◆ YOUR TASK: In the entries that follow, repeat exactly the lines from the one that has "- [Npm](https://www.npmjs.com/package/typeof)" through the one that has "# BSD General", but omit pictures.

◆ SUPPLIED MATERIAL:

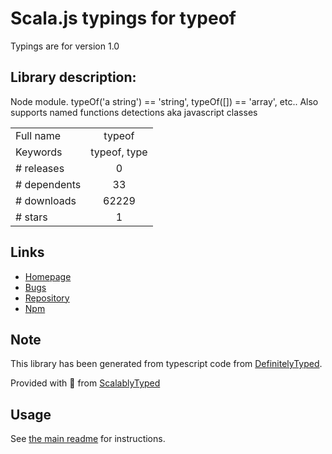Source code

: 
# Scala.js typings for typeof

Typings are for version 1.0

## Library description:
Node module. typeOf('a string') == 'string', typeOf([]) == 'array', etc.. Also supports named functions detections aka javascript classes

|                    |                 |
| ------------------ | :-------------: |
| Full name          | typeof |
| Keywords           | typeof, type |
| # releases         | 0 |
| # dependents       | 33 |
| # downloads        | 62229 |
| # stars            | 1 |

## Links
- [Homepage](https://github.com/CodingFu/typeof#readme)
- [Bugs](https://github.com/CodingFu/typeof/issues)
- [Repository](https://github.com/CodingFu/typeof)
- [Npm](https://www.npmjs.com/package/typeof)
    


## Note
This library has been generated from typescript code from [DefinitelyTyped](https://definitelytyped.org).

Provided with :purple_heart: from [ScalablyTyped](https://github.com/oyvindberg/ScalablyTyped)

## Usage
See [the main readme](../../readme.md) for instructions.



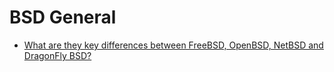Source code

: # BSD General

- [What are they key differences between FreeBSD, OpenBSD, NetBSD and DragonFly BSD?](https://www.quora.com/What-are-they-key-differences-between-FreeBSD-OpenBSD-NetBSD-and-DragonFly-BSD)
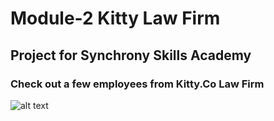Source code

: # Module-2 Kitty Law Firm
## Project for Synchrony Skills Academy
### Check out a few employees from Kitty.Co Law Firm 
![alt text](https://github.com/SydAgui/Module-2/blob/main/Screen%20Shot%202022-03-11%20at%206.21.17%20PM.png?raw=true)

◆ RESPONSE AREA:
- [Npm](https://www.npmjs.com/package/typeof)
    


## Note
This library has been generated from typescript code from [DefinitelyTyped](https://definitelytyped.org).

Provided with :purple_heart: from [ScalablyTyped](https://github.com/oyvindberg/ScalablyTyped)

## Usage
See [the main readme](../../readme.md) for instructions.



Source code

: # BSD General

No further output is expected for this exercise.